-- Extracted data follows --

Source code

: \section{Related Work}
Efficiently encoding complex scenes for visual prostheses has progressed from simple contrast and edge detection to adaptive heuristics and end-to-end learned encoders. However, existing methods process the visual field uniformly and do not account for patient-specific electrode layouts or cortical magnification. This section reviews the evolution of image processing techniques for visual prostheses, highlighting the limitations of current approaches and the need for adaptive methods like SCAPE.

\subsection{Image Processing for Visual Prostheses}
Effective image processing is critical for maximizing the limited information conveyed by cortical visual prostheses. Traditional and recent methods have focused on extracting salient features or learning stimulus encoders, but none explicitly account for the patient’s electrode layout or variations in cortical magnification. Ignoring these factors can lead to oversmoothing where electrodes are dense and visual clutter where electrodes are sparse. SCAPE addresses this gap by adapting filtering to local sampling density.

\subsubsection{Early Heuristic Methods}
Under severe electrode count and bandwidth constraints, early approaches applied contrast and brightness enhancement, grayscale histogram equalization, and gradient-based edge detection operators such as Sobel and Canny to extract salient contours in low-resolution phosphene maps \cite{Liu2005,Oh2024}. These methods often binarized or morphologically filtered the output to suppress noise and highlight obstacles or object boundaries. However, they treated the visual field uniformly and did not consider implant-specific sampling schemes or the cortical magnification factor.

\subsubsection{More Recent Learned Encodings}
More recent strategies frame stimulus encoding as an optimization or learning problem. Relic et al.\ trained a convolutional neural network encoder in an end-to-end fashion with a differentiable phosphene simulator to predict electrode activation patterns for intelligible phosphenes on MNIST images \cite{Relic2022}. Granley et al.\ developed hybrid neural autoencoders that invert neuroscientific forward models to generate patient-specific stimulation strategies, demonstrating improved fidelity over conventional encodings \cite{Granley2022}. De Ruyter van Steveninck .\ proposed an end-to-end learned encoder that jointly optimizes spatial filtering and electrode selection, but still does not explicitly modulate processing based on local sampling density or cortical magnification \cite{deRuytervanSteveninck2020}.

-- Extracted data concluded --

What you should do: Lines with the word "More": how many appear in the data? State only the number.

Written reply: 2